La vida, en estos dos autores ingleses a los que nos estamos refiriendo, no es, no puede ser, en su esencia, un valle de lágrimas, sino una alegría que se afirma en la repetición y caricatura que ellos hacen de sus elementos más bellos. No creo que, después de los últimos posts en este blog, haya que esforzarse mucho para relacionar todo este movimiento intelectual y artístico con el Quijote. De hecho, la gran obra que, como nunca se ha hecho, logra este ideal artístico con la mayor excelencia, es el Quijote. Aunque, pensándolo bien, el Quijote amplía la visión cómica de los dos ingleses, siglos antes de que nacieran, con lo trágico, con la dimensión no lograda y el fracaso de los rasgos eternos o arquetípicos cuando han de realizarse en el tiempo y en el tiempo del hombre que es la historia. En cualquiera de ellos, sin embargo, la rigidez arquetípica, platónica, existe para, irónicamente, provocar auténticos estallidos vitales, festines y florecimientos en la existencia “real”.

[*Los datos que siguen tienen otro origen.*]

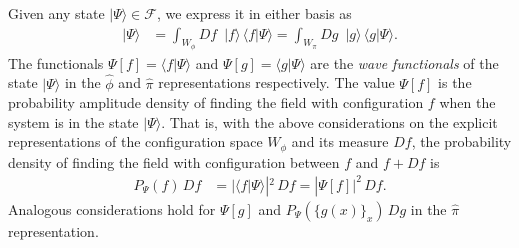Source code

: \documentclass[../QFT_main.tex]{subfiles}
\begin{document}
\begin{mytheorem}
Given any state $|\Psi\rangle \in \mathcal{F}$, we express it in either basis as
\begin{align}
    |\Psi\rangle &= \int_{W_{\phi}} \!\!\!Df\,\, \,|f\rangle \, \langle f | \Psi \rangle 
    = \int_{W_{\pi}} \!\!\!Dg\,\,\, |g\rangle \, \langle g | \Psi \rangle.
\end{align}
The functionals $\Psi[f] = \langle f | \Psi \rangle$ and $\Psi[g] = \langle g | \Psi \rangle$ are the \emph{wave functionals} of the state $|\Psi\rangle$ in the $\hat{\phi}$ and $\hat{\pi}$ representations respectively.
%
The value $\Psi[f]$ is the probability amplitude density of finding the field with configuration $f$ when the system is in the state $|\Psi\rangle$.
That is, with the above considerations on the explicit representations of the configuration space $W_\phi$ and its measure $Df$, the probability density of finding the field with configuration between $f$ and $f+Df$ is
\begin{align}
    P_{\Psi}(f) \,Df &= |\langle f | \Psi \rangle|^2 \,Df = |\Psi[f]|^2 \,Df.
\end{align}
Analogous considerations hold for $\Psi[g]$ and $P_{\Psi}(\{g(x)\}_x) \,Dg$ in the $\hat{\pi}$ representation.
%
\end{mytheorem}
\end{document}
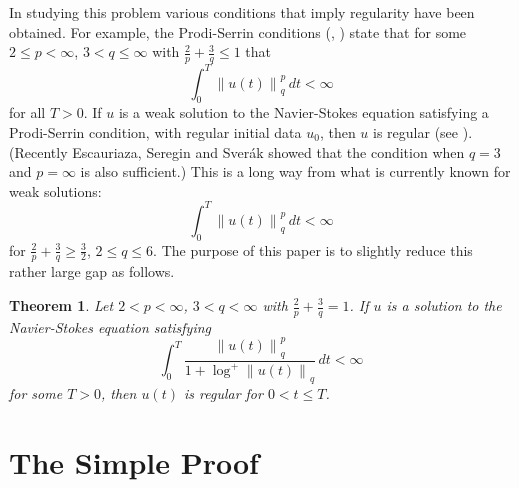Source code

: \documentclass[12pt]{amsart}
\newtheorem{thm}{Theorem}[section]
\theoremstyle{remark}
\newcommand{\smodo}[1]{{\mathopen|#1\mathclose|}}
\newcommand{\snormo}[1]{{\mathopen\|#1\mathclose\|}}
\begin{document}
In studying this problem various conditions that imply regularity
have been obtained.  For example, the 
Prodi-Serrin conditions (\cite{prodi}, \cite{serrin})
state that for some
$2 \le p < \infty$, $3<q\le\infty$ with
$\frac2p + \frac 3q \le 1$ that
$$ \int_0^T \snormo{u(t)}_q^p \, dt < \infty $$
for all $T>0$.
If $u$ is
a weak solution to the Navier-Stokes equation 
satisfying a Prodi-Serrin condition,
with regular initial
data $u_0$, then $u$ is regular (see \cite{sohr}).
(Recently Escauriaza, Seregin and Sver\'ak \cite{escauriaza et al}
showed that the condition when $q=3$ and $p=\infty$ is also sufficient.)
This is a long way from what is currently known for weak
solutions:
$$ \int_0^T \snormo{u(t)}_q^p \, dt < \infty $$
for $\frac2p + \frac 3q \ge \frac32$, $2 \le q \le 6$.
The purpose of this paper is to slightly reduce this rather
large gap as follows.

%

\begin{thm} \label{main}
Let 
$2 < p < \infty$, $3<q < \infty$ with
$\frac2p+\frac3q=1$.
If $u$ is a solution to the Navier-Stokes equation satisfying
$$ \int_0^T \frac{\snormo{u(t)}_q^p}{1+\log^+\snormo{u(t)}_q}
   \, dt < \infty $$
for some $T>0$, 
then $u(t)$ 
is regular for $0 < t\le T$.
\end{thm}

\section{The Simple Proof}
\end{document}

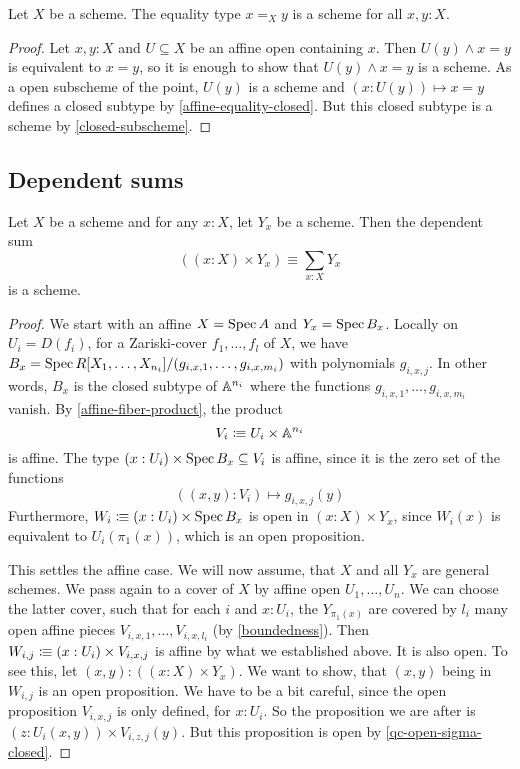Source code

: \begin{proposition}%
  \label{equality-scheme}
  Let $X$ be a scheme.
  The equality type $x=_Xy$ is a scheme for all $x,y:X$.
\end{proposition}

\begin{proof}
  Let $x,y:X$ and
  $U\subseteq X$ be an affine open containing $x$.
  Then $U(y)\wedge x=y$ is equivalent to $x=y$, so it is enough to show that $U(y)\wedge x=y$ is a scheme.
  As a open subscheme of the point, $U(y)$ is a scheme and $(x:U(y))\mapsto x=y$ defines a closed subtype by \cref{affine-equality-closed}.
  But this closed subtype is a scheme by \cref{closed-subscheme}.
\end{proof}

\subsection{Dependent sums}

\begin{theorem}%
  \label{sigma-scheme}
  Let $X$ be a scheme and for any $x:X$, let $Y_x$ be a scheme.
  Then the dependent sum
  \[ \left((x:X)\times Y_x\right)\equiv \sum_{x:X}Y_x\]
  is a scheme.
\end{theorem}

\begin{proof}
  We start with an affine $X=\operatorname{Spec} A$ and $Y_x=\operatorname{Spec} B_x$.
  Locally on $U_i = D(f_i)$, for a Zariski-cover $f_1,\dots,f_l$ of $X$,
  we have $B_x=\operatorname{Spec} R[X_1,\dots,X_{n_i}]/(g_{i,x,1},\dots,g_{i,x,m_i})$
  with polynomials $g_{i,x,j}$.
  In other words, $B_x$ is the closed subtype of $\mathbb{A}^{n_i}$
  where the functions $g_{i,x,1},\dots,g_{i,x,m_i}$ vanish.
  By \cref{affine-fiber-product}, the product
  \[ V_i\vcentcolon\mspace{-1.2mu}\equiv U_i\times \mathbb{A}^{n_i}\]
  is affine.
  The type $(x:U_i)\times \operatorname{Spec} B_x\subseteq V_i$ is affine,
  since it is the zero set of the functions
  \[ ((x,y):V_i)\mapsto g_{i,x,j}(y) \]
  Furthermore, $W_i\vcentcolon\mspace{-1.2mu}\equiv (x:U_i)\times \operatorname{Spec} B_x$
  is open in $(x:X)\times Y_x$,
  since $W_i(x)$ is equivalent to $U_i(\pi_1(x))$,
  which is an open proposition.

  This settles the affine case.
  We will now assume, that
  $X$ and all $Y_x$ are general schemes.
  We pass again to a cover of $X$ by affine open $U_1,\dots,U_n$.
  We can choose the latter cover,
  such that for each $i$ and $x:U_i$, the $Y_{\pi_1(x)}$
  are covered by $l_i$ many open affine pieces $V_{i,x,1},\dots,V_{i,x,l_i}$
  (by \cref{boundedness}).
  Then $W_{i,j}\vcentcolon\mspace{-1.2mu}\equiv(x:U_i)\times V_{i,x,j}$ is affine by what we established above.
  It is also open.
  To see this, let $(x,y):((x:X)\times Y_x)$.
  We want to show, that $(x,y)$ being in $W_{i,j}$ is an open proposition.
  We have to be a bit careful, since the open proposition
  $V_{i,x,j}$ is only defined, for $x:U_i$.
  So the proposition we are after is $(z:U_i(x,y))\times V_{i,z,j}(y)$.
  But this proposition is open by \cref{qc-open-sigma-closed}.
\end{proof}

“Cualquiera tiene un día u otro la ocasión –es de esperar- de reunirse con sus amigos más fascinantes en torno a una mesa una noche en la que la singular personalidad de cada uno se abre como una gran flor tropical. Entonces interpretan su papel como en una obra teatral deliciosa e improvisada en la que cada cual es más él mismo de lo que lo ha sido nunca en este valle de lágrimas y en la que todos son una maravillosa caricatura de sí mismos. Cualquiera que haya vivido una noche así entenderá las exageraciones de Pickwick. Quien no las haya conocido no disfrutará de Pickwick ni (supongo) del cielo” (p. 70).
Bibliografía citada:Chesterton, G. K. (2017) Ensayos escogidos. Seleccionados por W. H. Auden. Barcelona: Acantilado.